**Problem statement**
Which lines of the data below contain "desktop"? Please show them all.

(Stored items from a collection)
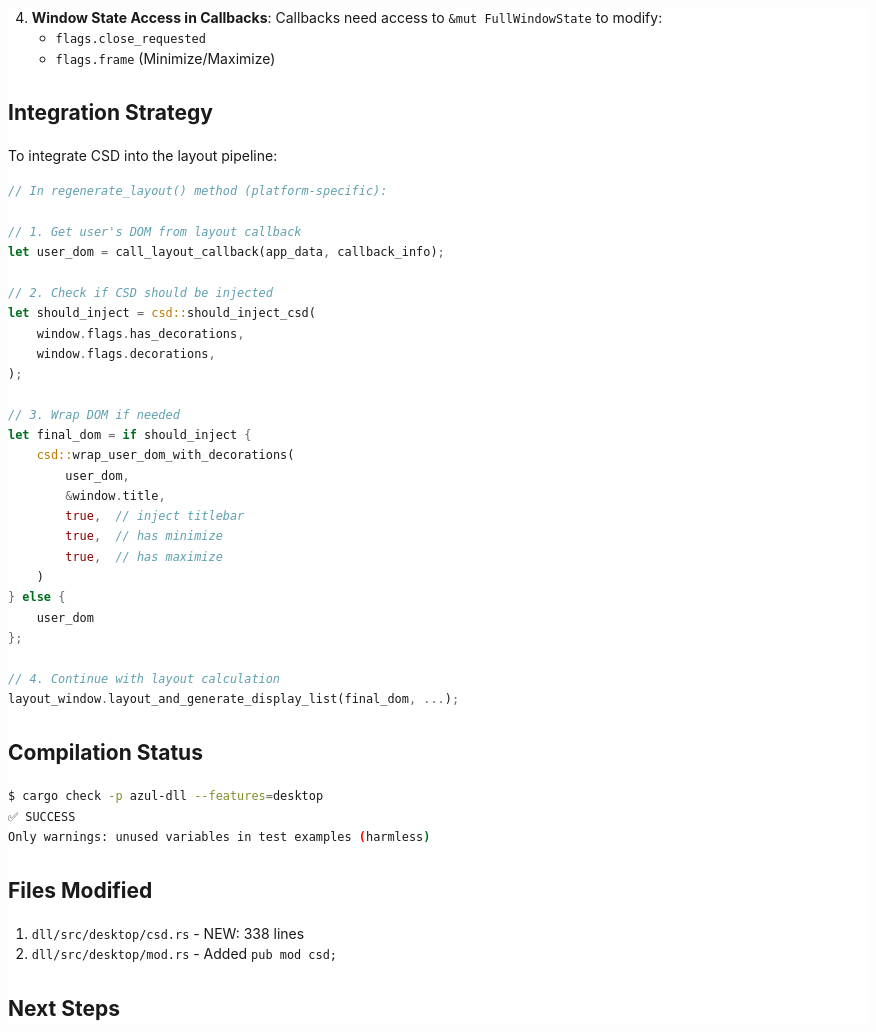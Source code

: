 4. **Window State Access in Callbacks**:
   Callbacks need access to `&mut FullWindowState` to modify:
   - `flags.close_requested`
   - `flags.frame` (Minimize/Maximize)

## Integration Strategy

To integrate CSD into the layout pipeline:

```rust
// In regenerate_layout() method (platform-specific):

// 1. Get user's DOM from layout callback
let user_dom = call_layout_callback(app_data, callback_info);

// 2. Check if CSD should be injected
let should_inject = csd::should_inject_csd(
    window.flags.has_decorations,
    window.flags.decorations,
);

// 3. Wrap DOM if needed
let final_dom = if should_inject {
    csd::wrap_user_dom_with_decorations(
        user_dom,
        &window.title,
        true,  // inject titlebar
        true,  // has minimize
        true,  // has maximize
    )
} else {
    user_dom
};

// 4. Continue with layout calculation
layout_window.layout_and_generate_display_list(final_dom, ...);
```

## Compilation Status

```bash
$ cargo check -p azul-dll --features=desktop
✅ SUCCESS
Only warnings: unused variables in test examples (harmless)
```

## Files Modified

1. `dll/src/desktop/csd.rs` - NEW: 338 lines
2. `dll/src/desktop/mod.rs` - Added `pub mod csd;`

## Next Steps

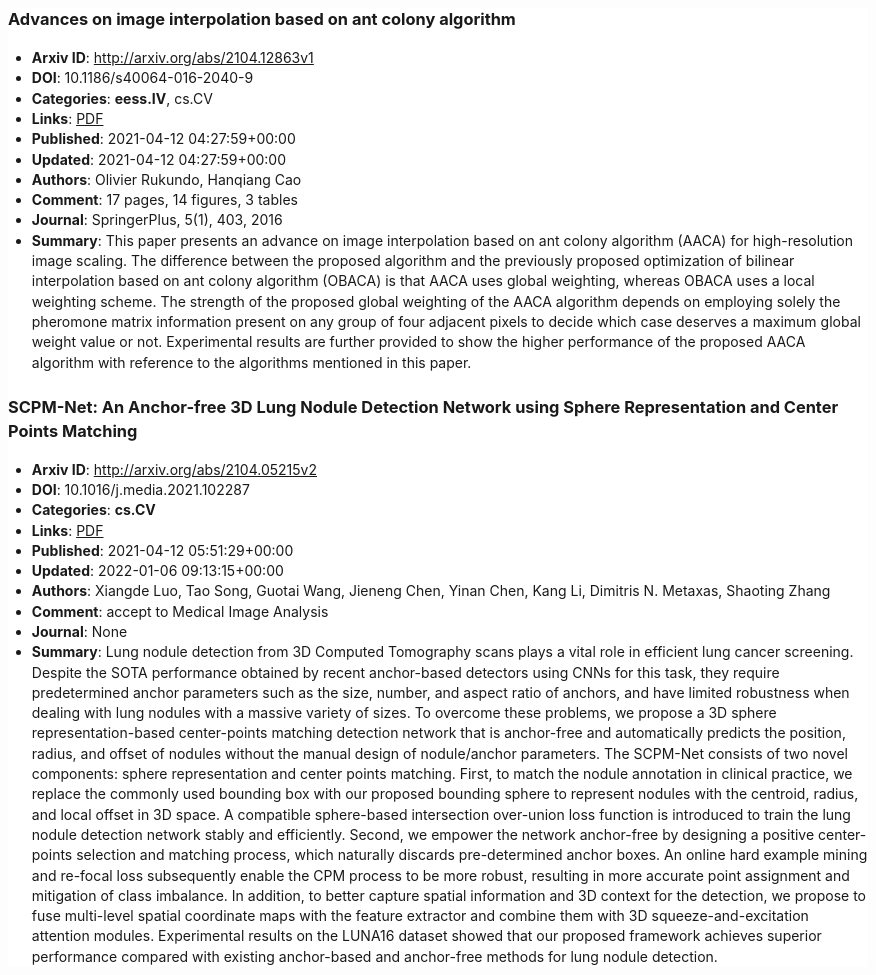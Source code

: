 

### Advances on image interpolation based on ant colony algorithm
- **Arxiv ID**: http://arxiv.org/abs/2104.12863v1
- **DOI**: 10.1186/s40064-016-2040-9
- **Categories**: **eess.IV**, cs.CV
- **Links**: [PDF](http://arxiv.org/pdf/2104.12863v1)
- **Published**: 2021-04-12 04:27:59+00:00
- **Updated**: 2021-04-12 04:27:59+00:00
- **Authors**: Olivier Rukundo, Hanqiang Cao
- **Comment**: 17 pages, 14 figures, 3 tables
- **Journal**: SpringerPlus, 5(1), 403, 2016
- **Summary**: This paper presents an advance on image interpolation based on ant colony algorithm (AACA) for high-resolution image scaling. The difference between the proposed algorithm and the previously proposed optimization of bilinear interpolation based on ant colony algorithm (OBACA) is that AACA uses global weighting, whereas OBACA uses a local weighting scheme. The strength of the proposed global weighting of the AACA algorithm depends on employing solely the pheromone matrix information present on any group of four adjacent pixels to decide which case deserves a maximum global weight value or not. Experimental results are further provided to show the higher performance of the proposed AACA algorithm with reference to the algorithms mentioned in this paper.



### SCPM-Net: An Anchor-free 3D Lung Nodule Detection Network using Sphere Representation and Center Points Matching
- **Arxiv ID**: http://arxiv.org/abs/2104.05215v2
- **DOI**: 10.1016/j.media.2021.102287
- **Categories**: **cs.CV**
- **Links**: [PDF](http://arxiv.org/pdf/2104.05215v2)
- **Published**: 2021-04-12 05:51:29+00:00
- **Updated**: 2022-01-06 09:13:15+00:00
- **Authors**: Xiangde Luo, Tao Song, Guotai Wang, Jieneng Chen, Yinan Chen, Kang Li, Dimitris N. Metaxas, Shaoting Zhang
- **Comment**: accept to Medical Image Analysis
- **Journal**: None
- **Summary**: Lung nodule detection from 3D Computed Tomography scans plays a vital role in efficient lung cancer screening. Despite the SOTA performance obtained by recent anchor-based detectors using CNNs for this task, they require predetermined anchor parameters such as the size, number, and aspect ratio of anchors, and have limited robustness when dealing with lung nodules with a massive variety of sizes. To overcome these problems, we propose a 3D sphere representation-based center-points matching detection network that is anchor-free and automatically predicts the position, radius, and offset of nodules without the manual design of nodule/anchor parameters. The SCPM-Net consists of two novel components: sphere representation and center points matching. First, to match the nodule annotation in clinical practice, we replace the commonly used bounding box with our proposed bounding sphere to represent nodules with the centroid, radius, and local offset in 3D space. A compatible sphere-based intersection over-union loss function is introduced to train the lung nodule detection network stably and efficiently. Second, we empower the network anchor-free by designing a positive center-points selection and matching process, which naturally discards pre-determined anchor boxes. An online hard example mining and re-focal loss subsequently enable the CPM process to be more robust, resulting in more accurate point assignment and mitigation of class imbalance. In addition, to better capture spatial information and 3D context for the detection, we propose to fuse multi-level spatial coordinate maps with the feature extractor and combine them with 3D squeeze-and-excitation attention modules. Experimental results on the LUNA16 dataset showed that our proposed framework achieves superior performance compared with existing anchor-based and anchor-free methods for lung nodule detection.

**Result of the exercise**
$ cargo check -p azul-dll --features=desktop
1. `dll/src/desktop/csd.rs` - NEW: 338 lines
2. `dll/src/desktop/mod.rs` - Added `pub mod csd;`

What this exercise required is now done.